Rendered images with source text:

========================================================================

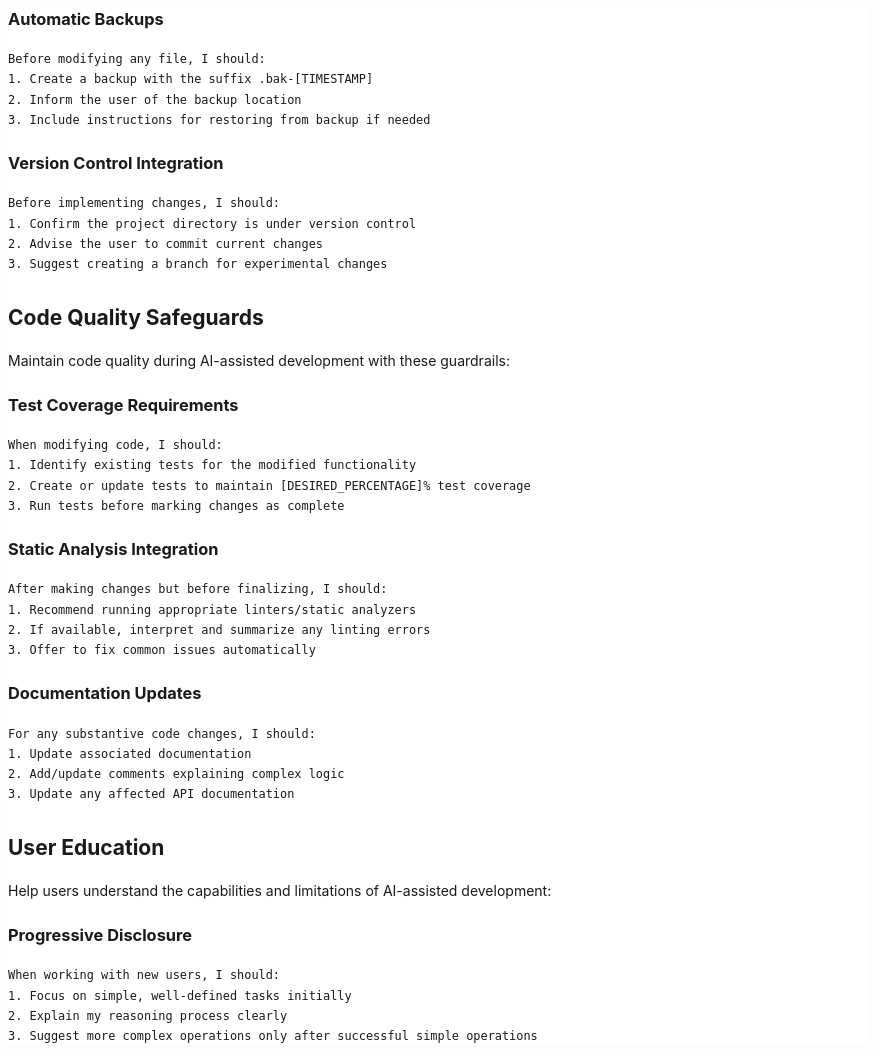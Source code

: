 ### Automatic Backups
```
Before modifying any file, I should:
1. Create a backup with the suffix .bak-[TIMESTAMP]
2. Inform the user of the backup location
3. Include instructions for restoring from backup if needed
```

### Version Control Integration
```
Before implementing changes, I should:
1. Confirm the project directory is under version control
2. Advise the user to commit current changes
3. Suggest creating a branch for experimental changes
```

## Code Quality Safeguards

Maintain code quality during AI-assisted development with these guardrails:

### Test Coverage Requirements
```
When modifying code, I should:
1. Identify existing tests for the modified functionality
2. Create or update tests to maintain [DESIRED_PERCENTAGE]% test coverage
3. Run tests before marking changes as complete
```

### Static Analysis Integration
```
After making changes but before finalizing, I should:
1. Recommend running appropriate linters/static analyzers
2. If available, interpret and summarize any linting errors
3. Offer to fix common issues automatically
```

### Documentation Updates
```
For any substantive code changes, I should:
1. Update associated documentation
2. Add/update comments explaining complex logic
3. Update any affected API documentation
```

## User Education

Help users understand the capabilities and limitations of AI-assisted development:

### Progressive Disclosure
```
When working with new users, I should:
1. Focus on simple, well-defined tasks initially
2. Explain my reasoning process clearly
3. Suggest more complex operations only after successful simple operations
```
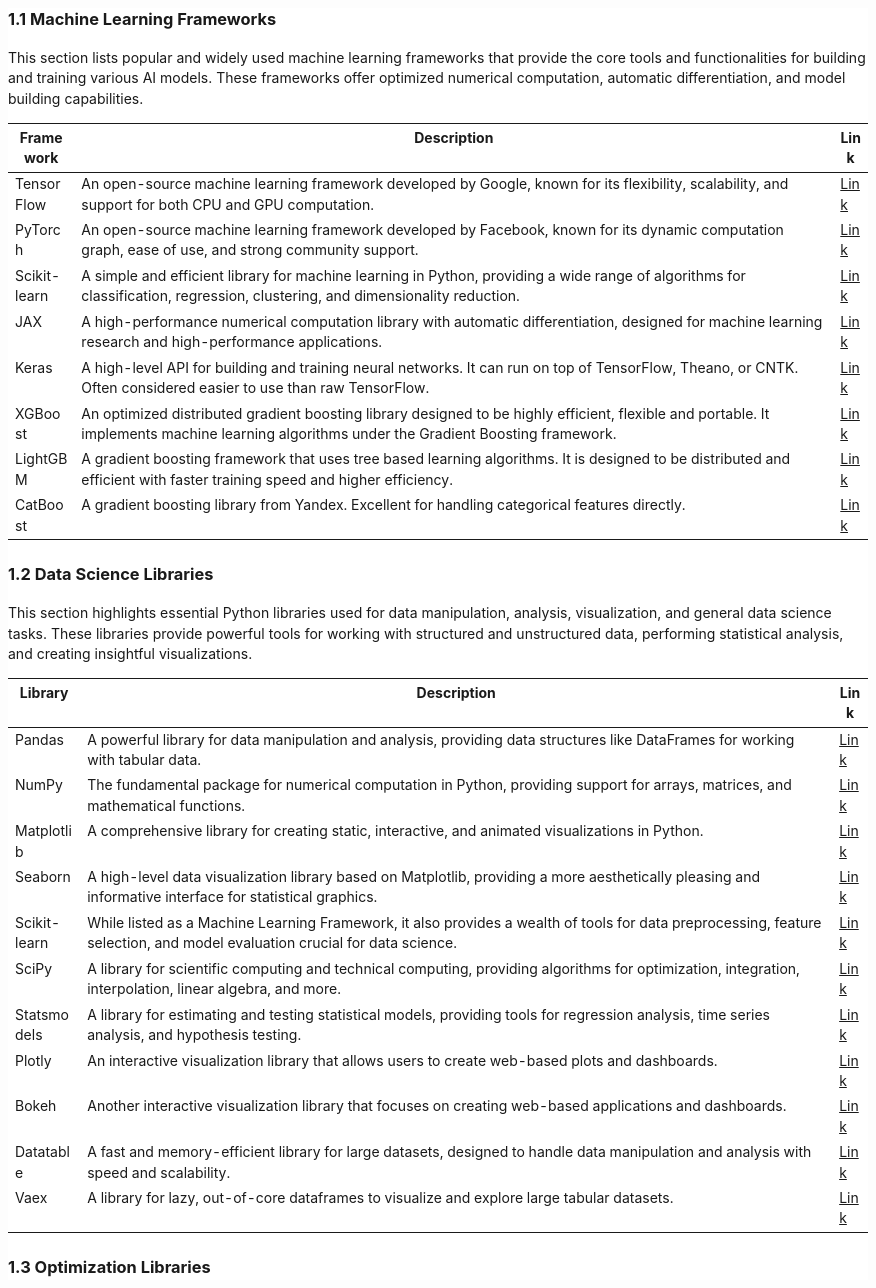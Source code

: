 ### 1.1 Machine Learning Frameworks

This section lists popular and widely used machine learning frameworks that provide the core tools and functionalities for building and training various AI models. These frameworks offer optimized numerical computation, automatic differentiation, and model building capabilities.

| Framework     | Description                                                                                                                                   | Link                                            |
|---------------|-----------------------------------------------------------------------------------------------------------------------------------------------|-------------------------------------------------|
| TensorFlow    | An open-source machine learning framework developed by Google, known for its flexibility, scalability, and support for both CPU and GPU computation. | [Link](https://www.tensorflow.org/)           |
| PyTorch       | An open-source machine learning framework developed by Facebook, known for its dynamic computation graph, ease of use, and strong community support.    | [Link](https://pytorch.org/)                 |
| Scikit-learn  | A simple and efficient library for machine learning in Python, providing a wide range of algorithms for classification, regression, clustering, and dimensionality reduction. | [Link](https://scikit-learn.org/stable/)        |
| JAX           | A high-performance numerical computation library with automatic differentiation, designed for machine learning research and high-performance applications. | [Link](https://jax.readthedocs.io/en/latest/)   |
| Keras         | A high-level API for building and training neural networks. It can run on top of TensorFlow, Theano, or CNTK. Often considered easier to use than raw TensorFlow. | [Link](https://keras.io/)                    |
| XGBoost       | An optimized distributed gradient boosting library designed to be highly efficient, flexible and portable. It implements machine learning algorithms under the Gradient Boosting framework. | [Link](https://xgboost.readthedocs.io/en/stable/) |
| LightGBM      | A gradient boosting framework that uses tree based learning algorithms. It is designed to be distributed and efficient with faster training speed and higher efficiency. | [Link](https://lightgbm.readthedocs.io/en/latest/) |
| CatBoost      | A gradient boosting library from Yandex. Excellent for handling categorical features directly.                                                                  | [Link](https://catboost.ai/)                 |


### 1.2 Data Science Libraries

This section highlights essential Python libraries used for data manipulation, analysis, visualization, and general data science tasks. These libraries provide powerful tools for working with structured and unstructured data, performing statistical analysis, and creating insightful visualizations.

| Library     | Description                                                                                                                               | Link                                        |
|---------------|-------------------------------------------------------------------------------------------------------------------------------------------|---------------------------------------------|
| Pandas        | A powerful library for data manipulation and analysis, providing data structures like DataFrames for working with tabular data.               | [Link](https://pandas.pydata.org/)          |
| NumPy         | The fundamental package for numerical computation in Python, providing support for arrays, matrices, and mathematical functions.              | [Link](https://numpy.org/)                 |
| Matplotlib    | A comprehensive library for creating static, interactive, and animated visualizations in Python.                                            | [Link](https://matplotlib.matplotlib.org/)            |
| Seaborn       | A high-level data visualization library based on Matplotlib, providing a more aesthetically pleasing and informative interface for statistical graphics. | [Link](https://seaborn.pydata.org/)           |
| Scikit-learn  | While listed as a Machine Learning Framework, it also provides a wealth of tools for data preprocessing, feature selection, and model evaluation crucial for data science.  | [Link](https://scikit-learn.org/stable/)      |
| SciPy         | A library for scientific computing and technical computing, providing algorithms for optimization, integration, interpolation, linear algebra, and more. | [Link](https://scipy.org/)                  |
| Statsmodels   | A library for estimating and testing statistical models, providing tools for regression analysis, time series analysis, and hypothesis testing.  | [Link](https://www.statsmodels.org/stable/) |
| Plotly        | An interactive visualization library that allows users to create web-based plots and dashboards.                                         | [Link](https://plotly.com/)                 |
| Bokeh         | Another interactive visualization library that focuses on creating web-based applications and dashboards.                                     | [Link](https://bokeh.org/)                  |
| Datatable     | A fast and memory-efficient library for large datasets, designed to handle data manipulation and analysis with speed and scalability.       | [Link](https://datatable.readthedocs.io/)    |
| Vaex          | A library for lazy, out-of-core dataframes to visualize and explore large tabular datasets.                                                  | [Link](https://vaex.io/)                     |


### 1.3 Optimization Libraries
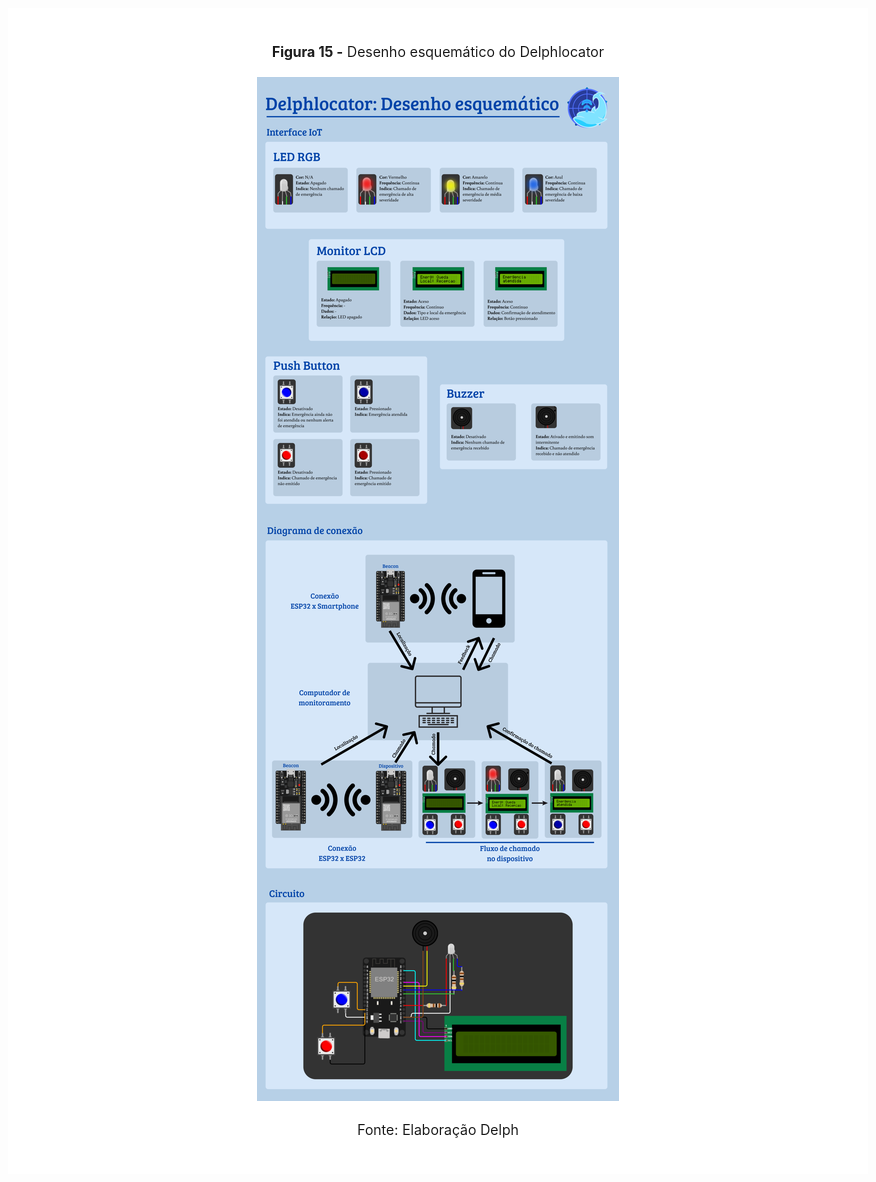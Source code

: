 <br>
<p align="center">
   <b>Figura 15 -</b> Desenho esquemático do Delphlocator
   <p align="center">
      <img src="imagens/desenho_esquematico.png" alt="Desenho esquemático" border="0"></a>
   </p>
<p align="center">
   Fonte: Elaboração Delph
</p>
<br>
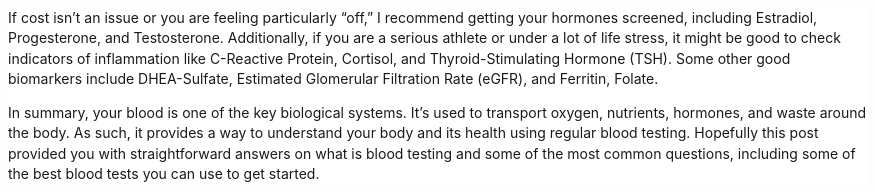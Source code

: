 If cost isn’t an issue or you are feeling particularly “off,” I recommend getting your hormones screened, including Estradiol, Progesterone, and Testosterone. Additionally, if you are a serious athlete or under a lot of life stress, it might be good to check indicators of inflammation like C-Reactive Protein, Cortisol, and Thyroid-Stimulating Hormone (TSH). Some other good biomarkers include DHEA-Sulfate, Estimated Glomerular Filtration Rate (eGFR), and Ferritin, Folate. 

In summary, your blood is one of the key biological systems. It’s used to transport oxygen, nutrients, hormones, and waste around the body. As such, it provides a way to understand your body and its health using regular blood testing. Hopefully this post provided you with straightforward answers on what is blood testing and some of the most common questions, including some of the best blood tests you can use to get started.  

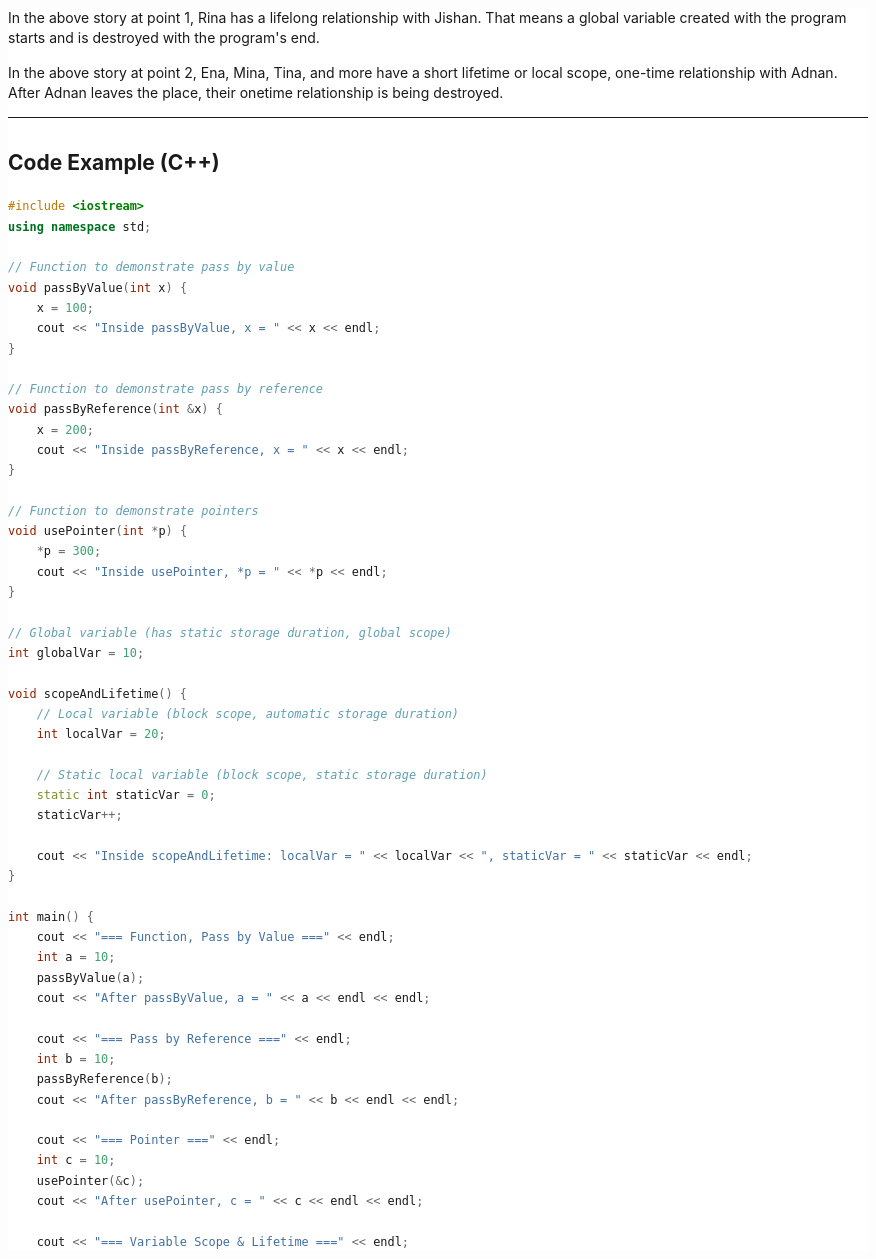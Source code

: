 In the above story at point 1, Rina has a lifelong relationship with Jishan. That means a global variable created with the program starts and is destroyed with the program's end.

In the above story at point 2, Ena, Mina, Tina, and more have a short lifetime or local scope, one-time relationship with Adnan. After Adnan leaves the place, their onetime relationship is being destroyed.

---
## Code Example (C++)
```c++
#include <iostream>
using namespace std;

// Function to demonstrate pass by value
void passByValue(int x) {
    x = 100;
    cout << "Inside passByValue, x = " << x << endl;
}

// Function to demonstrate pass by reference
void passByReference(int &x) {
    x = 200;
    cout << "Inside passByReference, x = " << x << endl;
}

// Function to demonstrate pointers
void usePointer(int *p) {
    *p = 300;
    cout << "Inside usePointer, *p = " << *p << endl;
}

// Global variable (has static storage duration, global scope)
int globalVar = 10;

void scopeAndLifetime() {
    // Local variable (block scope, automatic storage duration)
    int localVar = 20;

    // Static local variable (block scope, static storage duration)
    static int staticVar = 0;
    staticVar++;

    cout << "Inside scopeAndLifetime: localVar = " << localVar << ", staticVar = " << staticVar << endl;
}

int main() {
    cout << "=== Function, Pass by Value ===" << endl;
    int a = 10;
    passByValue(a);
    cout << "After passByValue, a = " << a << endl << endl;

    cout << "=== Pass by Reference ===" << endl;
    int b = 10;
    passByReference(b);
    cout << "After passByReference, b = " << b << endl << endl;

    cout << "=== Pointer ===" << endl;
    int c = 10;
    usePointer(&c);
    cout << "After usePointer, c = " << c << endl << endl;

    cout << "=== Variable Scope & Lifetime ===" << endl;
```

========================================================================

WORK TASK: Copy out all the entries precisely. No images.

FINAL ANSWER:
Source code

: ### Automatic Backups
```
Before modifying any file, I should:
1. Create a backup with the suffix .bak-[TIMESTAMP]
2. Inform the user of the backup location
3. Include instructions for restoring from backup if needed
```

### Version Control Integration
```
Before implementing changes, I should:
1. Confirm the project directory is under version control
2. Advise the user to commit current changes
3. Suggest creating a branch for experimental changes
```

## Code Quality Safeguards

Maintain code quality during AI-assisted development with these guardrails:

### Test Coverage Requirements
```
When modifying code, I should:
1. Identify existing tests for the modified functionality
2. Create or update tests to maintain [DESIRED_PERCENTAGE]% test coverage
3. Run tests before marking changes as complete
```

### Static Analysis Integration
```
After making changes but before finalizing, I should:
1. Recommend running appropriate linters/static analyzers
2. If available, interpret and summarize any linting errors
3. Offer to fix common issues automatically
```

### Documentation Updates
```
For any substantive code changes, I should:
1. Update associated documentation
2. Add/update comments explaining complex logic
3. Update any affected API documentation
```

## User Education

Help users understand the capabilities and limitations of AI-assisted development:

### Progressive Disclosure
```
When working with new users, I should:
1. Focus on simple, well-defined tasks initially
2. Explain my reasoning process clearly
3. Suggest more complex operations only after successful simple operations
```
Source code

: ### 1.1 Machine Learning Frameworks

This section lists popular and widely used machine learning frameworks that provide the core tools and functionalities for building and training various AI models. These frameworks offer optimized numerical computation, automatic differentiation, and model building capabilities.

| Framework     | Description                                                                                                                                   | Link                                            |
|---------------|-----------------------------------------------------------------------------------------------------------------------------------------------|-------------------------------------------------|
| TensorFlow    | An open-source machine learning framework developed by Google, known for its flexibility, scalability, and support for both CPU and GPU computation. | [Link](https://www.tensorflow.org/)           |
| PyTorch       | An open-source machine learning framework developed by Facebook, known for its dynamic computation graph, ease of use, and strong community support.    | [Link](https://pytorch.org/)                 |
| Scikit-learn  | A simple and efficient library for machine learning in Python, providing a wide range of algorithms for classification, regression, clustering, and dimensionality reduction. | [Link](https://scikit-learn.org/stable/)        |
| JAX           | A high-performance numerical computation library with automatic differentiation, designed for machine learning research and high-performance applications. | [Link](https://jax.readthedocs.io/en/latest/)   |
| Keras         | A high-level API for building and training neural networks. It can run on top of TensorFlow, Theano, or CNTK. Often considered easier to use than raw TensorFlow. | [Link](https://keras.io/)                    |
| XGBoost       | An optimized distributed gradient boosting library designed to be highly efficient, flexible and portable. It implements machine learning algorithms under the Gradient Boosting framework. | [Link](https://xgboost.readthedocs.io/en/stable/) |
| LightGBM      | A gradient boosting framework that uses tree based learning algorithms. It is designed to be distributed and efficient with faster training speed and higher efficiency. | [Link](https://lightgbm.readthedocs.io/en/latest/) |
| CatBoost      | A gradient boosting library from Yandex. Excellent for handling categorical features directly.                                                                  | [Link](https://catboost.ai/)                 |


### 1.2 Data Science Libraries

This section highlights essential Python libraries used for data manipulation, analysis, visualization, and general data science tasks. These libraries provide powerful tools for working with structured and unstructured data, performing statistical analysis, and creating insightful visualizations.

| Library     | Description                                                                                                                               | Link                                        |
|---------------|-------------------------------------------------------------------------------------------------------------------------------------------|---------------------------------------------|
| Pandas        | A powerful library for data manipulation and analysis, providing data structures like DataFrames for working with tabular data.               | [Link](https://pandas.pydata.org/)          |
| NumPy         | The fundamental package for numerical computation in Python, providing support for arrays, matrices, and mathematical functions.              | [Link](https://numpy.org/)                 |
| Matplotlib    | A comprehensive library for creating static, interactive, and animated visualizations in Python.                                            | [Link](https://matplotlib.matplotlib.org/)            |
| Seaborn       | A high-level data visualization library based on Matplotlib, providing a more aesthetically pleasing and informative interface for statistical graphics. | [Link](https://seaborn.pydata.org/)           |
| Scikit-learn  | While listed as a Machine Learning Framework, it also provides a wealth of tools for data preprocessing, feature selection, and model evaluation crucial for data science.  | [Link](https://scikit-learn.org/stable/)      |
| SciPy         | A library for scientific computing and technical computing, providing algorithms for optimization, integration, interpolation, linear algebra, and more. | [Link](https://scipy.org/)                  |
| Statsmodels   | A library for estimating and testing statistical models, providing tools for regression analysis, time series analysis, and hypothesis testing.  | [Link](https://www.statsmodels.org/stable/) |
| Plotly        | An interactive visualization library that allows users to create web-based plots and dashboards.                                         | [Link](https://plotly.com/)                 |
| Bokeh         | Another interactive visualization library that focuses on creating web-based applications and dashboards.                                     | [Link](https://bokeh.org/)                  |
| Datatable     | A fast and memory-efficient library for large datasets, designed to handle data manipulation and analysis with speed and scalability.       | [Link](https://datatable.readthedocs.io/)    |
| Vaex          | A library for lazy, out-of-core dataframes to visualize and explore large tabular datasets.                                                  | [Link](https://vaex.io/)                     |


### 1.3 Optimization Libraries
Source code

: <br>
<p align="center">
   <b>Figura 15 -</b> Desenho esquemático do Delphlocator
   <p align="center">
      <img src="imagens/desenho_esquematico.png" alt="Desenho esquemático" border="0"></a>
   </p>
<p align="center">
   Fonte: Elaboração Delph
</p>
<br>
Source code

: If cost isn’t an issue or you are feeling particularly “off,” I recommend getting your hormones screened, including Estradiol, Progesterone, and Testosterone. Additionally, if you are a serious athlete or under a lot of life stress, it might be good to check indicators of inflammation like C-Reactive Protein, Cortisol, and Thyroid-Stimulating Hormone (TSH). Some other good biomarkers include DHEA-Sulfate, Estimated Glomerular Filtration Rate (eGFR), and Ferritin, Folate. 

In summary, your blood is one of the key biological systems. It’s used to transport oxygen, nutrients, hormones, and waste around the body. As such, it provides a way to understand your body and its health using regular blood testing. Hopefully this post provided you with straightforward answers on what is blood testing and some of the most common questions, including some of the best blood tests you can use to get started.  

Source code

: In the above story at point 1, Rina has a lifelong relationship with Jishan. That means a global variable created with the program starts and is destroyed with the program's end.

In the above story at point 2, Ena, Mina, Tina, and more have a short lifetime or local scope, one-time relationship with Adnan. After Adnan leaves the place, their onetime relationship is being destroyed.

---
## Code Example (C++)
```c++
#include <iostream>
using namespace std;

// Function to demonstrate pass by value
void passByValue(int x) {
    x = 100;
    cout << "Inside passByValue, x = " << x << endl;
}

// Function to demonstrate pass by reference
void passByReference(int &x) {
    x = 200;
    cout << "Inside passByReference, x = " << x << endl;
}

// Function to demonstrate pointers
void usePointer(int *p) {
    *p = 300;
    cout << "Inside usePointer, *p = " << *p << endl;
}

// Global variable (has static storage duration, global scope)
int globalVar = 10;

void scopeAndLifetime() {
    // Local variable (block scope, automatic storage duration)
    int localVar = 20;

    // Static local variable (block scope, static storage duration)
    static int staticVar = 0;
    staticVar++;

    cout << "Inside scopeAndLifetime: localVar = " << localVar << ", staticVar = " << staticVar << endl;
}

int main() {
    cout << "=== Function, Pass by Value ===" << endl;
    int a = 10;
    passByValue(a);
    cout << "After passByValue, a = " << a << endl << endl;

    cout << "=== Pass by Reference ===" << endl;
    int b = 10;
    passByReference(b);
    cout << "After passByReference, b = " << b << endl << endl;

    cout << "=== Pointer ===" << endl;
    int c = 10;
    usePointer(&c);
    cout << "After usePointer, c = " << c << endl << endl;

    cout << "=== Variable Scope & Lifetime ===" << endl;
```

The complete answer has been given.